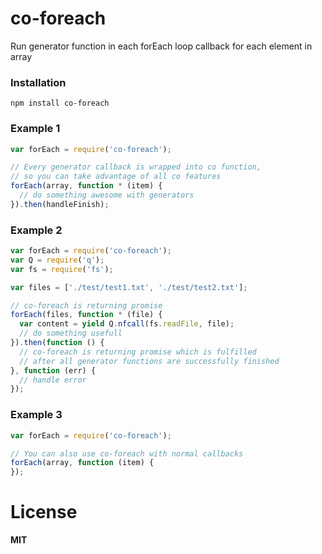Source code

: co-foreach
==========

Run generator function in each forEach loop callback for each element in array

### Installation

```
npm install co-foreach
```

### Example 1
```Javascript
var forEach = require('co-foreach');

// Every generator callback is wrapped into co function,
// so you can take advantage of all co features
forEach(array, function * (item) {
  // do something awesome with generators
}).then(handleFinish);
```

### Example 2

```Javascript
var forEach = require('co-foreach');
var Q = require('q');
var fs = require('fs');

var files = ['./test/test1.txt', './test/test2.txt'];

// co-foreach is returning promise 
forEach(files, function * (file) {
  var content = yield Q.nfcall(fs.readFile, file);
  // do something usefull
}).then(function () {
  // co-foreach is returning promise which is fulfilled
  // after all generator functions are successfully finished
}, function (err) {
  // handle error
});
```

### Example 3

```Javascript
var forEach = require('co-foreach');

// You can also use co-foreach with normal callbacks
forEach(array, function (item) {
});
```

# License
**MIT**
---
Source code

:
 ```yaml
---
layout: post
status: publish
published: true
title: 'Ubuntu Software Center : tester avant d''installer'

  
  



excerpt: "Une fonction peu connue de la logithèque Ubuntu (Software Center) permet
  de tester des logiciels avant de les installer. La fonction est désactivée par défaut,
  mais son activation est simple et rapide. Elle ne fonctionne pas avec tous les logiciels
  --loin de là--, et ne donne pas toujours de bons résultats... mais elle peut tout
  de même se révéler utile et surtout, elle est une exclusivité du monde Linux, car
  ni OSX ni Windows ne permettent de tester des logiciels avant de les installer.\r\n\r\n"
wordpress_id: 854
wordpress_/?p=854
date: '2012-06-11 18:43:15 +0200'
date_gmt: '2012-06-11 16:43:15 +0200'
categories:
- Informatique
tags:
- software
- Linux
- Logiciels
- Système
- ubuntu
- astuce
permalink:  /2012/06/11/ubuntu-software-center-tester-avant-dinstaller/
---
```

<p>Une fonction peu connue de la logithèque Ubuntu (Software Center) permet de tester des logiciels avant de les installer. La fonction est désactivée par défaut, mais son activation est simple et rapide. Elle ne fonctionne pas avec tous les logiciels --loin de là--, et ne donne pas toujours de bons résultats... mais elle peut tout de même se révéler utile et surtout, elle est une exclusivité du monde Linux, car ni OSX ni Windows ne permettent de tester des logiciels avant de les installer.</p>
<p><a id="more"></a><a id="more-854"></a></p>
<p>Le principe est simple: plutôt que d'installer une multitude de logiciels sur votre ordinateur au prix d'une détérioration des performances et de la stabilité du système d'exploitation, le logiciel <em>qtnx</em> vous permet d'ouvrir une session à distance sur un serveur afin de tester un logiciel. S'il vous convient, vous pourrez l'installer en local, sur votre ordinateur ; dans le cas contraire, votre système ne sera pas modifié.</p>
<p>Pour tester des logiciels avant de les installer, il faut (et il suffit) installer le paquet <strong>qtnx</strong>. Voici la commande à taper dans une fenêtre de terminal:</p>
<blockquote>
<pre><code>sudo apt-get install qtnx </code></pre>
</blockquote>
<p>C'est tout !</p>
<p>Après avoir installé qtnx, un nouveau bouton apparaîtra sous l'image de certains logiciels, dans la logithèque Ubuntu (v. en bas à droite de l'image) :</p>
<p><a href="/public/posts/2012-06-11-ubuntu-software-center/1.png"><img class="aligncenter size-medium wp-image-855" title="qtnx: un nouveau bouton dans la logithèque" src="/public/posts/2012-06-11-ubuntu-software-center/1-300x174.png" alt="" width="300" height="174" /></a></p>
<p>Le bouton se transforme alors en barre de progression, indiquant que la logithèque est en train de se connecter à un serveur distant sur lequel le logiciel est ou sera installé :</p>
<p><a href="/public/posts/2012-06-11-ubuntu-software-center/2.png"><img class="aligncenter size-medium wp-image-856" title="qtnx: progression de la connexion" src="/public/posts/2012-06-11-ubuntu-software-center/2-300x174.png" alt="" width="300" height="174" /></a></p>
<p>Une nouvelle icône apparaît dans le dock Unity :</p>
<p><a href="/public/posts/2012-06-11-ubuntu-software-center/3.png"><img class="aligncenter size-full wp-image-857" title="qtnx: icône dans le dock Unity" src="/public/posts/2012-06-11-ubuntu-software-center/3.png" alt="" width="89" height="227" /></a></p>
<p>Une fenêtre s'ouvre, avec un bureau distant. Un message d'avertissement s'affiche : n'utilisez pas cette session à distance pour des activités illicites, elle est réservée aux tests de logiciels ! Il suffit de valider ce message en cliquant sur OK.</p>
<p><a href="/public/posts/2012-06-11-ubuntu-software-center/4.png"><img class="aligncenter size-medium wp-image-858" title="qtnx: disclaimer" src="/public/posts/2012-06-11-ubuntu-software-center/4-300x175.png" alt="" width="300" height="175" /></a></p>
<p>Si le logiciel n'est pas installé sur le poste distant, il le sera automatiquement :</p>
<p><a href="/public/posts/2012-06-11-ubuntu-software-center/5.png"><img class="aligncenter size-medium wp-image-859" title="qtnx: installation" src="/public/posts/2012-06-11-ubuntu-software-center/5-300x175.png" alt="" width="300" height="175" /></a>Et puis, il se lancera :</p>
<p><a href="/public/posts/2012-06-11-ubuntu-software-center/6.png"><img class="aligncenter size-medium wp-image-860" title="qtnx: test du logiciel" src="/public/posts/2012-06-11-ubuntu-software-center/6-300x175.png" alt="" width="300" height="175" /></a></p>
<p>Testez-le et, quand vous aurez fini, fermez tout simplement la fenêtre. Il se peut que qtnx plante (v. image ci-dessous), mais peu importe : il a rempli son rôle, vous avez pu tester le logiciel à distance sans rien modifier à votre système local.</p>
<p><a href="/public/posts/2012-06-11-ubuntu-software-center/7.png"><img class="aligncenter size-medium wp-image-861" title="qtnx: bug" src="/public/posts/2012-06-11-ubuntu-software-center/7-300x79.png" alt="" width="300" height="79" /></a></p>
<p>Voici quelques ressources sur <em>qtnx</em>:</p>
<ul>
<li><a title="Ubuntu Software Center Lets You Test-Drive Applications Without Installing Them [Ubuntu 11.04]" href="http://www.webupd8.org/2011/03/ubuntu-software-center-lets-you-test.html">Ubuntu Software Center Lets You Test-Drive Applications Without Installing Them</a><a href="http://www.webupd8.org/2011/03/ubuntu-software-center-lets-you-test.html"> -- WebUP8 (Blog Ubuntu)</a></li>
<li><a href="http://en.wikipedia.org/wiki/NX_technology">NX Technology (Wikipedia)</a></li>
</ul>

Instructions to follow →
Which lines of the material contain "exclusivité"? List them.

Solution to the problem →
  de même se révéler utile et surtout, elle est une exclusivité du monde Linux, car
<p>Une fonction peu connue de la logithèque Ubuntu (Software Center) permet de tester des logiciels avant de les installer. La fonction est désactivée par défaut, mais son activation est simple et rapide. Elle ne fonctionne pas avec tous les logiciels --loin de là--, et ne donne pas toujours de bons résultats... mais elle peut tout de même se révéler utile et surtout, elle est une exclusivité du monde Linux, car ni OSX ni Windows ne permettent de tester des logiciels avant de les installer.</p>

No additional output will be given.